[Source records]
════════════════

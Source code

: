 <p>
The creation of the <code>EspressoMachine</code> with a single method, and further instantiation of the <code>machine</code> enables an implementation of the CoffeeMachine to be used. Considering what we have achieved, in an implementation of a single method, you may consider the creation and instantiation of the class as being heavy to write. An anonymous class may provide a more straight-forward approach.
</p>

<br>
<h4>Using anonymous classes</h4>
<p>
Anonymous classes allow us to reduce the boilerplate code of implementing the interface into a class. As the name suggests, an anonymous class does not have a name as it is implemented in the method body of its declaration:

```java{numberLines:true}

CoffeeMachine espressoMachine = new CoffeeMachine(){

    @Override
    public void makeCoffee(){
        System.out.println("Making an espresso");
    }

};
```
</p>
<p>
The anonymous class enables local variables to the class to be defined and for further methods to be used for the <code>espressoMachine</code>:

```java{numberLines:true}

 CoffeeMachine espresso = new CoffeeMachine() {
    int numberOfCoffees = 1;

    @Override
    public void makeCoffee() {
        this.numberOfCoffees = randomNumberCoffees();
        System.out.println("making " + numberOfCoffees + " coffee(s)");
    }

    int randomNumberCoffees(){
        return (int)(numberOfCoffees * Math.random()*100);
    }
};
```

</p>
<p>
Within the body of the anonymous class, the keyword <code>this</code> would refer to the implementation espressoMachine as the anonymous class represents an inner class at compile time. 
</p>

════════════════

--- Aim of the exercise ---
The expected answer is each line of the records above that includes the string "have".

--- Final answer ---
The creation of the <code>EspressoMachine</code> with a single method, and further instantiation of the <code>machine</code> enables an implementation of the CoffeeMachine to be used. Considering what we have achieved, in an implementation of a single method, you may consider the creation and instantiation of the class as being heavy to write. An anonymous class may provide a more straight-forward approach.
Anonymous classes allow us to reduce the boilerplate code of implementing the interface into a class. As the name suggests, an anonymous class does not have a name as it is implemented in the method body of its declaration:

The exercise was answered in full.